Structuring Your Tradeshow Sales Conversation: The Three Insight Paths

by | Jan 26, 2016

Do you want to improve the power of your communications on the trade show floor? This post is about how to build some of the basic principals of a good TED Talk into your sales communications – everything from your graphics to the conversations you have on the show floor. To do this, you just have to make sure you have first worked to understand what Tamsen Webster of TEDxCambridge* calls the three insight paths. These are:

  • What’s the problem/opportunity your product or service is addressing described using a real and interesting story-based example – not a bunch of technical bullets (e.g., “Once there was this manager who had a problem…”)
  • The answer to the question, “Does your product or service solve the problem and how? Again using a real, story-based example.
  • Then the data that allows people to believe your promises. This should include whatever works best which could be your management team’s credentials, your record of success, your talent pool, facilities, patents, resources and more.
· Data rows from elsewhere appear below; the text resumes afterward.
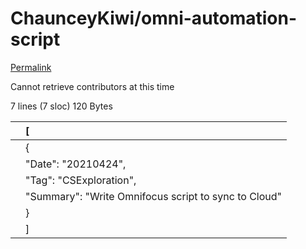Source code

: # ChaunceyKiwi/omni-automation-script

[Permalink](https://github.com/ChaunceyKiwi/omni-automation-script/blob/1b8db02c2423e9005934ecb2513b23143edf762d/Life.json)

Cannot retrieve contributors at this time

 7 lines \(7 sloc\) 120 Bytes

|  | \[ |
| :--- | :--- |
|  |  { |
|  |  "Date": "20210424", |
|  |  "Tag": "CSExploration", |
|  |  "Summary": "Write Omnifocus script to sync to Cloud" |
|  |  } |
|  | \] |

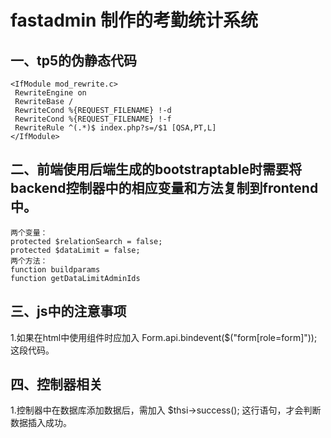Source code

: # fastadmin 制作的考勤统计系统
## 一、tp5的伪静态代码
    <IfModule mod_rewrite.c>
     RewriteEngine on
     RewriteBase /
     RewriteCond %{REQUEST_FILENAME} !-d
     RewriteCond %{REQUEST_FILENAME} !-f
     RewriteRule ^(.*)$ index.php?s=/$1 [QSA,PT,L]
    </IfModule>
## 二、前端使用后端生成的bootstraptable时需要将backend控制器中的相应变量和方法复制到frontend中。
    两个变量：
    protected $relationSearch = false;
    protected $dataLimit = false;
    两个方法：
    function buildparams
    function getDataLimitAdminIds
## 三、js中的注意事项
1.如果在html中使用组件时应加入 Form.api.bindevent($("form[role=form]")); 这段代码。
## 四、控制器相关
1.控制器中在数据库添加数据后，需加入
    $thsi->success();
这行语句，才会判断数据插入成功。
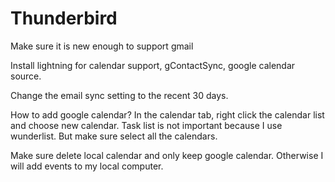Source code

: # Thunderbird

Make sure it is new enough to support gmail

Install lightning for calendar support, gContactSync, google calendar source.

Change the email sync setting to the recent 30 days.

How to add google calendar? In the calendar tab, right click the calendar list and choose new calendar. Task list is not important because I use wunderlist. But make sure select all the calendars.

Make sure delete local calendar and only keep google calendar. Otherwise I will add events to my local computer.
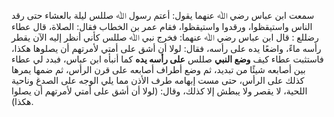 سمعت ابن عباس رضي ﷲ عنهما يقول: أعتم رسول ﷲ صللس ليلة بالعشاء حتى رقد الناس واستيقظوا، ورقدوا واستيقظوا، فقام عمر بن الخطاب فقال: الصلاة، قال عطاء رضللع : قال ابن عباس رضي ﷲ عنهما: فخرج نبي ﷲ صللس كأني أنظر إليه الآن يقطر رأسه ماءً، واضعًا يده على رأسه، فقال: لولا أن أشق على أمتي لأمرتهم أن يصلوها هكذا، فاستثبت عطاء كيف **وضع النبي** صللس **على رأسه يده** كما أنبأه ابن عباس، فبدد لي عطاء بين أصابعه شيئًا من تبديد، ثم وضع أطراف أصابعه على قرن الرأس، ثم ضمها يمرها كذلك على الرأس، حتى مست إبهامه طرف الأذن مما يلي الوجه على الصدغ وناحية اللحية، لا يقصر ولا يبطش إلا كذلك، وقال: (لولا أن أشق على أمتي لأمرتهم أن يصلوا هكذا).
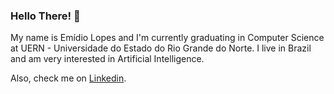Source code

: ### Hello There! 👋

My name is Emídio Lopes and I'm currently graduating in Computer Science at UERN - Universidade do Estado do Rio Grande do Norte. I live in Brazil and am very interested in Artificial Intelligence. 

Also, check me on [Linkedin](https://www.linkedin.com/in/emídio-lopes-de-souza-neto/).
<!--
**EmidioLP/EmidioLP** is a ✨ _special_ ✨ repository because its `README.md` (this file) appears on your GitHub profile.

Here are some ideas to get you started:

- 🔭 I’m currently working on ...
- 🌱 I’m currently learning ...
- 👯 I’m looking to collaborate on ...
- 🤔 I’m looking for help with ...
- 💬 Ask me about ...
- 📫 How to reach me: ...
- 😄 Pronouns: ...
- ⚡ Fun fact: ...
-->
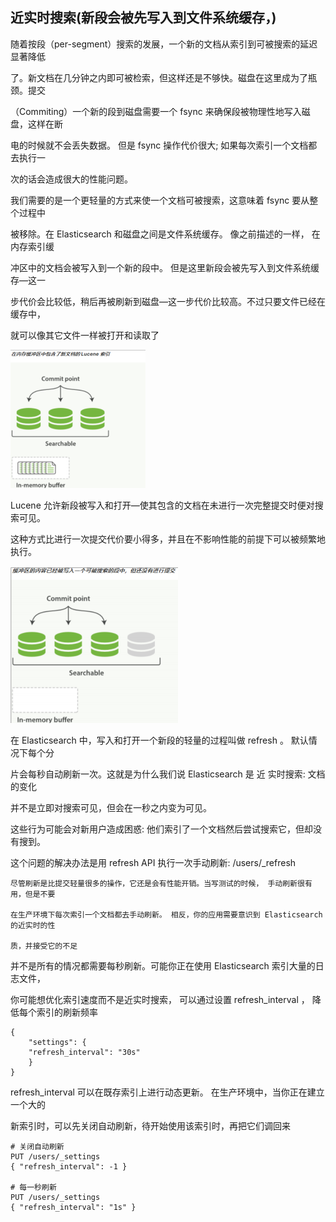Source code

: 近实时搜索(新段会被先写入到文件系统缓存，)
---

随着按段（per-segment）搜索的发展，一个新的文档从索引到可被搜索的延迟显著降低

了。新文档在几分钟之内即可被检索，但这样还是不够快。磁盘在这里成为了瓶颈。提交

（Commiting）一个新的段到磁盘需要一个 fsync 来确保段被物理性地写入磁盘，这样在断

电的时候就不会丢失数据。 但是 fsync 操作代价很大; 如果每次索引一个文档都去执行一

次的话会造成很大的性能问题。

我们需要的是一个更轻量的方式来使一个文档可被搜索，这意味着 fsync 要从整个过程中

被移除。在 Elasticsearch 和磁盘之间是文件系统缓存。 像之前描述的一样， 在内存索引缓

冲区中的文档会被写入到一个新的段中。 但是这里新段会被先写入到文件系统缓存—这一

步代价会比较低，稍后再被刷新到磁盘—这一步代价比较高。不过只要文件已经在缓存中，

就可以像其它文件一样被打开和读取了

![img_28.png](img_28.png)

Lucene 允许新段被写入和打开—使其包含的文档在未进行一次完整提交时便对搜索可见。

这种方式比进行一次提交代价要小得多，并且在不影响性能的前提下可以被频繁地执行。

![img_29.png](img_29.png)

在 Elasticsearch 中，写入和打开一个新段的轻量的过程叫做 refresh 。 默认情况下每个分

片会每秒自动刷新一次。这就是为什么我们说 Elasticsearch 是 近 实时搜索: 文档的变化

并不是立即对搜索可见，但会在一秒之内变为可见。

这些行为可能会对新用户造成困惑: 他们索引了一个文档然后尝试搜索它，但却没有搜到。

这个问题的解决办法是用 refresh API 执行一次手动刷新: /users/_refresh

    尽管刷新是比提交轻量很多的操作，它还是会有性能开销。当写测试的时候， 手动刷新很有用，但是不要
    
    在生产环境下每次索引一个文档都去手动刷新。 相反，你的应用需要意识到 Elasticsearch 的近实时的性
    
    质，并接受它的不足

并不是所有的情况都需要每秒刷新。可能你正在使用 Elasticsearch 索引大量的日志文件，

你可能想优化索引速度而不是近实时搜索， 可以通过设置 refresh_interval ， 降低每个索引的刷新频率

    {
        "settings": {
        "refresh_interval": "30s"
        } 
    }

refresh_interval 可以在既存索引上进行动态更新。 在生产环境中，当你正在建立一个大的

新索引时，可以先关闭自动刷新，待开始使用该索引时，再把它们调回来

    # 关闭自动刷新
    PUT /users/_settings
    { "refresh_interval": -1 }

    # 每一秒刷新
    PUT /users/_settings
    { "refresh_interval": "1s" }

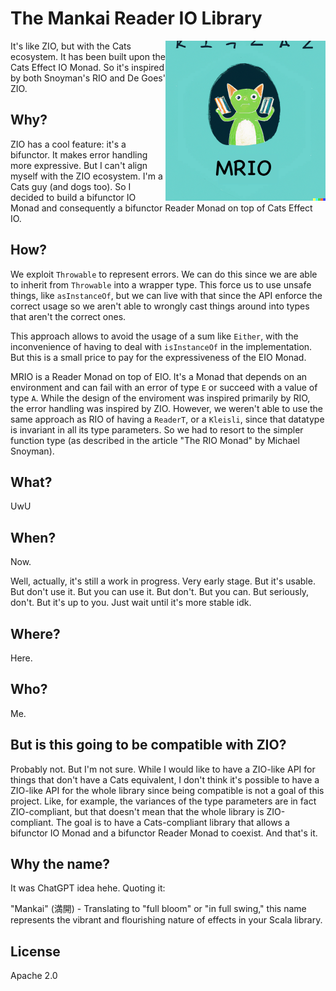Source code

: # The Mankai Reader IO Library

<img align="right" width="256px" height="256px" src="static/dalle.png"/>

It's like ZIO, but with the Cats ecosystem. It has been built upon the Cats Effect IO Monad.
So it's inspired by both Snoyman's RIO and De Goes' ZIO.

## Why?

ZIO has a cool feature: it's a bifunctor. It makes error handling more expressive. But I can't
align myself with the ZIO ecosystem. I'm a Cats guy (and dogs too). So I decided to build a
bifunctor IO Monad and consequently a bifunctor Reader Monad on top of Cats Effect IO.

## How?

We exploit `Throwable` to represent errors. We can do this since we are able to inherit from
`Throwable` into a wrapper type. This force us to use unsafe things, like `asInstanceOf`, but
we can live with that since the API enforce the correct usage so we aren't able to wrongly
cast things around into types that aren't the correct ones.

This approach allows to avoid the usage of a sum like `Either`, with the inconvenience of
having to deal with `isInstanceOf` in the implementation. But this is a small price to pay
for the expressiveness of the EIO Monad.

MRIO is a Reader Monad on top of EIO. It's a Monad that depends on an environment and can
fail with an error of type `E` or succeed with a value of type `A`. While the design of
the enviroment was inspired primarily by RIO, the error handling was inspired by ZIO.
However, we weren't able to use the same approach as RIO of having a `ReaderT`, or a
`Kleisli`, since that datatype is invariant in all its type parameters. So we had to
resort to the simpler function type (as described in the article "The RIO Monad" by
Michael Snoyman).

## What?

UwU

## When?

Now.

Well, actually, it's still a work in progress. Very early stage. But it's usable. But
don't use it. But you can use it. But don't. But you can. But seriously, don't. But
it's up to you. Just wait until it's more stable idk.

## Where?

Here.

## Who?

Me.

## But is this going to be compatible with ZIO?

Probably not. But I'm not sure. While I would like to have a ZIO-like API for things
that don't have a Cats equivalent, I don't think it's possible to have a ZIO-like
API for the whole library since being compatible is not a goal of this project. Like,
for example, the variances of the type parameters are in fact ZIO-compliant, but
that doesn't mean that the whole library is ZIO-compliant. The goal is to have a
Cats-compliant library that allows a bifunctor IO Monad and a bifunctor Reader Monad
to coexist. And that's it.

## Why the name?

It was ChatGPT idea hehe. Quoting it:

  "Mankai" (満開) - Translating to "full bloom" or "in full swing," this name represents 
  the vibrant and flourishing nature of effects in your Scala library.

## License

Apache 2.0
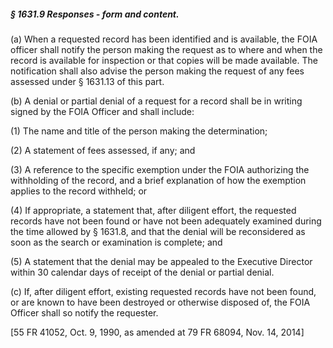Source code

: ##### § 1631.9 Responses - form and content. #####

(a) When a requested record has been identified and is available, the FOIA officer shall notify the person making the request as to where and when the record is available for inspection or that copies will be made available. The notification shall also advise the person making the request of any fees assessed under § 1631.13 of this part.

(b) A denial or partial denial of a request for a record shall be in writing signed by the FOIA Officer and shall include:

(1) The name and title of the person making the determination;

(2) A statement of fees assessed, if any; and

(3) A reference to the specific exemption under the FOIA authorizing the withholding of the record, and a brief explanation of how the exemption applies to the record withheld; or

(4) If appropriate, a statement that, after diligent effort, the requested records have not been found or have not been adequately examined during the time allowed by § 1631.8, and that the denial will be reconsidered as soon as the search or examination is complete; and

(5) A statement that the denial may be appealed to the Executive Director within 30 calendar days of receipt of the denial or partial denial.

(c) If, after diligent effort, existing requested records have not been found, or are known to have been destroyed or otherwise disposed of, the FOIA Officer shall so notify the requester.

[55 FR 41052, Oct. 9, 1990, as amended at 79 FR 68094, Nov. 14, 2014]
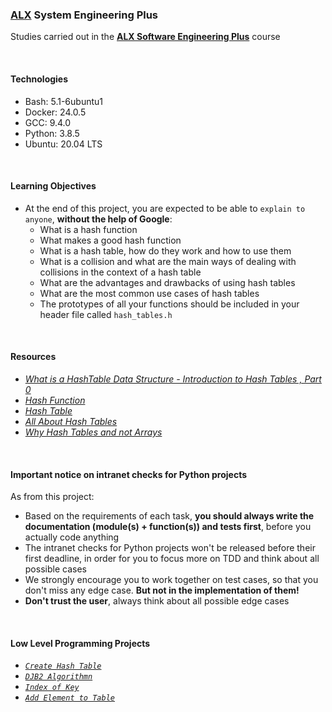 ### [ALX](https://www.alxafrica.com/) System Engineering Plus

Studies carried out in the **[ALX Software Engineering Plus](https://www.alxafrica.com/software-engineering-plus/)** course

<br />

#### Technologies

* Bash:     5.1-6ubuntu1
* Docker:   24.0.5
* GCC:      9.4.0
* Python:   3.8.5
* Ubuntu:   20.04 LTS

<br />

#### Learning Objectives

* At the end of this project, you are expected to be able to `explain to anyone`, **without the help of Google**:
    * What is a hash function
    * What makes a good hash function
    * What is a hash table, how do they work and how to use them
    * What is a collision and what are the main ways of dealing with collisions in the context of a hash table
    * What are the advantages and drawbacks of using hash tables
    * What are the most common use cases of hash tables
    * The prototypes of all your functions should be included in your header file called `hash_tables.h`

<br />

#### Resources

* _[What is a HashTable Data Structure - Introduction to Hash Tables , Part 0](https://www.youtube.com/watch?v=MfhjkfocRR0)_
* _[Hash Function](https://en.wikipedia.org/wiki/Hash_function)_
* _[Hash Table](https://en.wikipedia.org/wiki/Hash_table)_
* _[All About Hash Tables](https://www.digitalocean.com/community/tutorials/hash-table-in-c-plus-plus)_
* _[Why Hash Tables and not Arrays](https://stackoverflow.com/questions/31930046/what-is-a-hash-table-and-how-do-you-make-it-in-c)_

<br />

#### Important notice on intranet checks for Python projects

As from this project:

* Based on the requirements of each task, **you should always write the documentation (module(s) + function(s)) and tests first**, before you actually code anything
* The intranet checks for Python projects won't be released before their first deadline, in order for you to focus more on TDD and think about all possible cases
* We strongly encourage you to work together on test cases, so that you don't miss any edge case. **But not in the implementation of them!**
* **Don't trust the user**, always think about all possible edge cases

<br />

#### Low Level Programming Projects

* _[`Create Hash Table`](0-hash_table_create.c)_
* _[`DJB2 Algorithmn`](1-djb2.c)_
* _[`Index of Key`](2-key_index.c)_
* _[`Add Element to Table`](3-hash_table_set.c)_

<br />
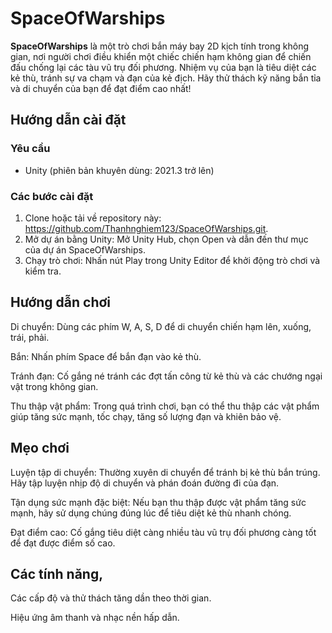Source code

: # SpaceOfWarships

**SpaceOfWarships** là một trò chơi bắn máy bay 2D kịch tính trong không gian, nơi người chơi điều khiển một chiếc chiến hạm không gian để chiến đấu chống lại các tàu vũ trụ đối phương. Nhiệm vụ của bạn là tiêu diệt các kẻ thù, tránh sự va chạm và đạn của kẻ địch. Hãy thử thách kỹ năng bắn tỉa và di chuyển của bạn để đạt điểm cao nhất!

## Hướng dẫn cài đặt

### Yêu cầu
- Unity (phiên bản khuyên dùng: 2021.3 trở lên)

### Các bước cài đặt

1. Clone hoặc tải về repository này: https://github.com/Thanhnghiem123/SpaceOfWarships.git.
2. Mở dự án bằng Unity: Mở Unity Hub, chọn Open và dẫn đến thư mục của dự án SpaceOfWarships.
3. Chạy trò chơi: Nhấn nút Play trong Unity Editor để khởi động trò chơi và kiểm tra.

## Hướng dẫn chơi
Di chuyển: Dùng các phím W, A, S, D để di chuyển chiến hạm lên, xuống, trái, phải.

Bắn: Nhấn phím Space để bắn đạn vào kẻ thù.

Tránh đạn: Cố gắng né tránh các đợt tấn công từ kẻ thù và các chướng ngại vật trong không gian.

Thu thập vật phẩm: Trong quá trình chơi, bạn có thể thu thập các vật phẩm giúp tăng sức mạnh, tốc chạy, tăng số lượng đạn và khiên bảo vệ.

## Mẹo chơi
Luyện tập di chuyển: Thường xuyên di chuyển để tránh bị kẻ thù bắn trúng. Hãy tập luyện nhịp độ di chuyển và phán đoán đường đi của đạn.

Tận dụng sức mạnh đặc biệt: Nếu bạn thu thập được vật phẩm tăng sức mạnh, hãy sử dụng chúng đúng lúc để tiêu diệt kẻ thù nhanh chóng.

Đạt điểm cao: Cố gắng tiêu diệt càng nhiều tàu vũ trụ đối phương càng tốt để đạt được điểm số cao.

## Các tính năng, 
Các cấp độ và thử thách tăng dần theo thời gian.

Hiệu ứng âm thanh và nhạc nền hấp dẫn.
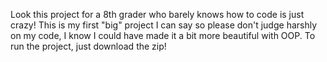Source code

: Look this project for a 8th grader who barely knows how to code is just crazy!
This is my first "big" project I can say so please don't judge harshly on my code, I know I could have made it a bit more beautiful with OOP.
To run the project, just download the zip!

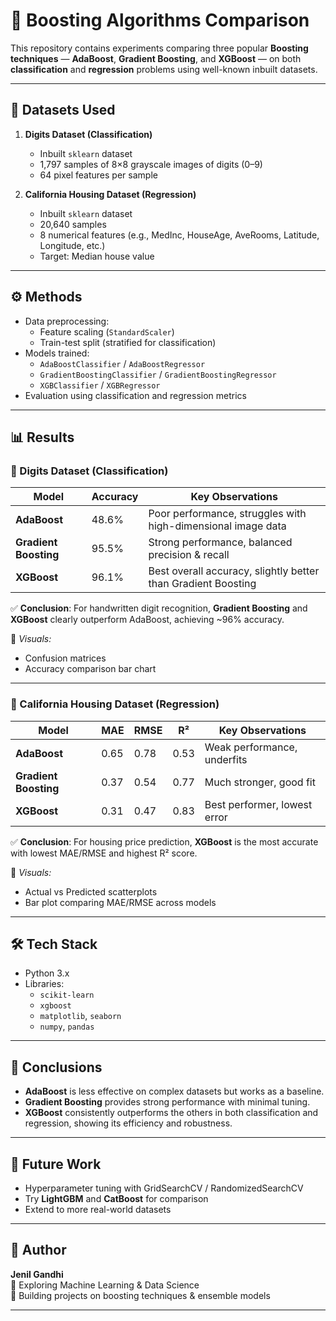 # 🚀 Boosting Algorithms Comparison  

This repository contains experiments comparing three popular **Boosting techniques** — **AdaBoost**, **Gradient Boosting**, and **XGBoost** — on both **classification** and **regression** problems using well-known inbuilt datasets.  

---

## 📂 Datasets Used  

1. **Digits Dataset (Classification)**  
   - Inbuilt `sklearn` dataset  
   - 1,797 samples of 8×8 grayscale images of digits (0–9)  
   - 64 pixel features per sample  

2. **California Housing Dataset (Regression)**  
   - Inbuilt `sklearn` dataset  
   - 20,640 samples  
   - 8 numerical features (e.g., MedInc, HouseAge, AveRooms, Latitude, Longitude, etc.)  
   - Target: Median house value  

---

## ⚙️ Methods  

- Data preprocessing:  
  - Feature scaling (`StandardScaler`)  
  - Train-test split (stratified for classification)  
- Models trained:  
  - `AdaBoostClassifier` / `AdaBoostRegressor`  
  - `GradientBoostingClassifier` / `GradientBoostingRegressor`  
  - `XGBClassifier` / `XGBRegressor`  
- Evaluation using classification and regression metrics  

---

## 📊 Results  

### 🔹 Digits Dataset (Classification)  

| Model              | Accuracy | Key Observations |
|---------------------|----------|------------------|
| **AdaBoost**        | 48.6%    | Poor performance, struggles with high-dimensional image data |
| **Gradient Boosting** | 95.5% | Strong performance, balanced precision & recall |
| **XGBoost**         | 96.1%    | Best overall accuracy, slightly better than Gradient Boosting |

✅ **Conclusion**: For handwritten digit recognition, **Gradient Boosting** and **XGBoost** clearly outperform AdaBoost, achieving ~96% accuracy.  

📌 *Visuals:*  
- Confusion matrices  
- Accuracy comparison bar chart  

---

### 🔹 California Housing Dataset (Regression)  

| Model              | MAE   | RMSE  | R²    | Key Observations |
|---------------------|-------|-------|-------|------------------|
| **AdaBoost**        | 0.65  | 0.78  | 0.53  | Weak performance, underfits |
| **Gradient Boosting** | 0.37 | 0.54 | 0.77 | Much stronger, good fit |
| **XGBoost**         | 0.31  | 0.47  | 0.83  | Best performer, lowest error |

✅ **Conclusion**: For housing price prediction, **XGBoost** is the most accurate with lowest MAE/RMSE and highest R² score.  

📌 *Visuals:*  
- Actual vs Predicted scatterplots  
- Bar plot comparing MAE/RMSE across models  


---

## 🛠️ Tech Stack  

- Python 3.x  
- Libraries:  
  - `scikit-learn`  
  - `xgboost`  
  - `matplotlib`, `seaborn`  
  - `numpy`, `pandas`  

---

## 📌 Conclusions  

- **AdaBoost** is less effective on complex datasets but works as a baseline.  
- **Gradient Boosting** provides strong performance with minimal tuning.  
- **XGBoost** consistently outperforms the others in both classification and regression, showing its efficiency and robustness.  

---

## 🔮 Future Work  

- Hyperparameter tuning with GridSearchCV / RandomizedSearchCV  
- Try **LightGBM** and **CatBoost** for comparison  
- Extend to more real-world datasets  

---

## 👤 Author  

**Jenil Gandhi**  
📌 Exploring Machine Learning & Data Science  
📌 Building projects on boosting techniques & ensemble models  

---
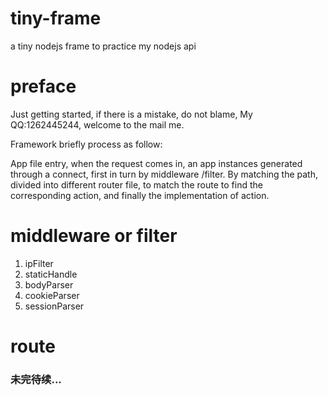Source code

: # tiny-frame
  a tiny nodejs frame to practice my nodejs api

# preface
  Just getting started, if there is a mistake, do not blame, My QQ:1262445244, welcome to the mail me.
  
  Framework briefly process as follow:
  
  App file entry, when the request comes in, an app instances generated through a connect, first in turn by middleware /filter. By matching the path, divided into different router file, to match the route to find the corresponding action, and finally the implementation of action.

# middleware or filter
<ol>
<li>ipFilter</li>
<li>staticHandle</li>
<li>bodyParser</li>
<li>cookieParser</li>
<li>sessionParser</li>
</ol>

# route
<h3>未完待续...</h3>
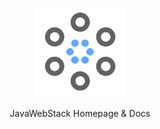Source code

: <p align="center"><img src="/src/assets/img/icon.svg" width="140">
<br><br>
JavaWebStack Homepage & Docs
</p>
Once you have it, share it in your communications in the order shown, making sure that the focus is on showing your company’s passion and the possibilities created by your products, more so than on a dry list of technical specs. In the end, the goal is to plant a powerful and inspiring vision of what the prospect’s future could be like when they finally say “yes.” Learning to communicate this way may be a challenge for some companies, but you’ll find it’s usually readily doable and can really pay off.

*Adapted from a presentation given at FutureM 2015 by Tamsen Webster, Executive Producer TEDxCambridge.